Felipe Coutinho, presidente da Associação dos Engenheiros da
Petrobras (AEPET)
Ildeu
Moreira
O desmonte da ciência no Brasil, acelerado desde 2016 é ainda
mais ameaçador por conta da Emenda Constitucional nº 95, que
congela os gastos públicos por 20 anos, quebrou um processo de
fortalecimento do setor que, apesar de dificuldades históricas, vinha
avançando nos últimos anos. Os dados reforçam o desenvolvimento
da ciência brasileira, como o crescimento de 94% no número de
doutores, 59% no número de mestres e 193% no número de mestres
profissionais entre 2013 e 2016 em comparação a 2010 e 2012.

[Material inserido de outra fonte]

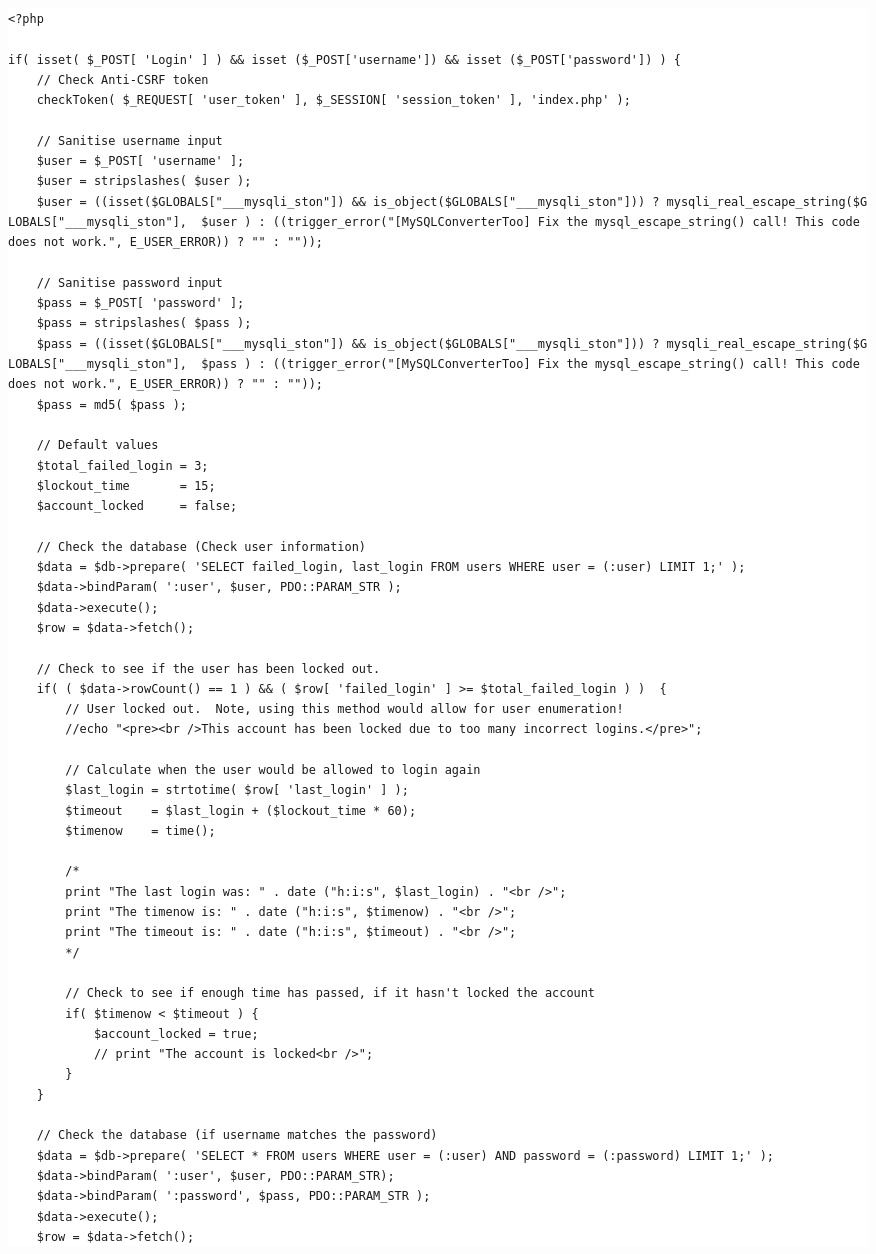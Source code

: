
 ```
<?php

if( isset( $_POST[ 'Login' ] ) && isset ($_POST['username']) && isset ($_POST['password']) ) {
    // Check Anti-CSRF token
    checkToken( $_REQUEST[ 'user_token' ], $_SESSION[ 'session_token' ], 'index.php' );

    // Sanitise username input
    $user = $_POST[ 'username' ];
    $user = stripslashes( $user );
    $user = ((isset($GLOBALS["___mysqli_ston"]) && is_object($GLOBALS["___mysqli_ston"])) ? mysqli_real_escape_string($GLOBALS["___mysqli_ston"],  $user ) : ((trigger_error("[MySQLConverterToo] Fix the mysql_escape_string() call! This code does not work.", E_USER_ERROR)) ? "" : ""));

    // Sanitise password input
    $pass = $_POST[ 'password' ];
    $pass = stripslashes( $pass );
    $pass = ((isset($GLOBALS["___mysqli_ston"]) && is_object($GLOBALS["___mysqli_ston"])) ? mysqli_real_escape_string($GLOBALS["___mysqli_ston"],  $pass ) : ((trigger_error("[MySQLConverterToo] Fix the mysql_escape_string() call! This code does not work.", E_USER_ERROR)) ? "" : ""));
    $pass = md5( $pass );

    // Default values
    $total_failed_login = 3;
    $lockout_time       = 15;
    $account_locked     = false;

    // Check the database (Check user information)
    $data = $db->prepare( 'SELECT failed_login, last_login FROM users WHERE user = (:user) LIMIT 1;' );
    $data->bindParam( ':user', $user, PDO::PARAM_STR );
    $data->execute();
    $row = $data->fetch();

    // Check to see if the user has been locked out.
    if( ( $data->rowCount() == 1 ) && ( $row[ 'failed_login' ] >= $total_failed_login ) )  {
        // User locked out.  Note, using this method would allow for user enumeration!
        //echo "<pre><br />This account has been locked due to too many incorrect logins.</pre>";

        // Calculate when the user would be allowed to login again
        $last_login = strtotime( $row[ 'last_login' ] );
        $timeout    = $last_login + ($lockout_time * 60);
        $timenow    = time();

        /*
        print "The last login was: " . date ("h:i:s", $last_login) . "<br />";
        print "The timenow is: " . date ("h:i:s", $timenow) . "<br />";
        print "The timeout is: " . date ("h:i:s", $timeout) . "<br />";
        */

        // Check to see if enough time has passed, if it hasn't locked the account
        if( $timenow < $timeout ) {
            $account_locked = true;
            // print "The account is locked<br />";
        }
    }

    // Check the database (if username matches the password)
    $data = $db->prepare( 'SELECT * FROM users WHERE user = (:user) AND password = (:password) LIMIT 1;' );
    $data->bindParam( ':user', $user, PDO::PARAM_STR);
    $data->bindParam( ':password', $pass, PDO::PARAM_STR );
    $data->execute();
    $row = $data->fetch();
```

Segundo a última avaliação da Capes, de 2017, já temos cursos de
pós-graduação em todos os estados brasileiros, e o Brasil ocupa o
13º lugar entre os países de maior produção científica, resultado
de investimentos continuados nas universidades e institutos de
pesquisas, em particular do CNPq, da Capes e da Finep, e das
fundações estaduais de amparo à pesquisa. No entanto, o impacto
disso no sistema produtivo é muito pequeno, porque nossa
capacidade de inovação é muito limitada. E o impacto disso na
melhoria da qualidade de vida das pessoas é muito menor do que
poderia ser, apesar do esforço das universidades e da pós-graduação.
Dois movimentos afetaram profundamente o setor. Um deles foi
o “apagamento” da figura do Ministério da Ciência, Tecnologia e
Inovações, criado nos anos 1980 para impulsionar a área, que foi
fundido ao Ministério das Comunicações em 2016. Além disso,
a queda brutal no investimento do então MCTI a partir de 2013:
de 8,4 bilhões de reais naquele ano para 3 bilhões em 2017. Como
ter soberania, sem Ciência, sem Tecnologia e sem Engenharia?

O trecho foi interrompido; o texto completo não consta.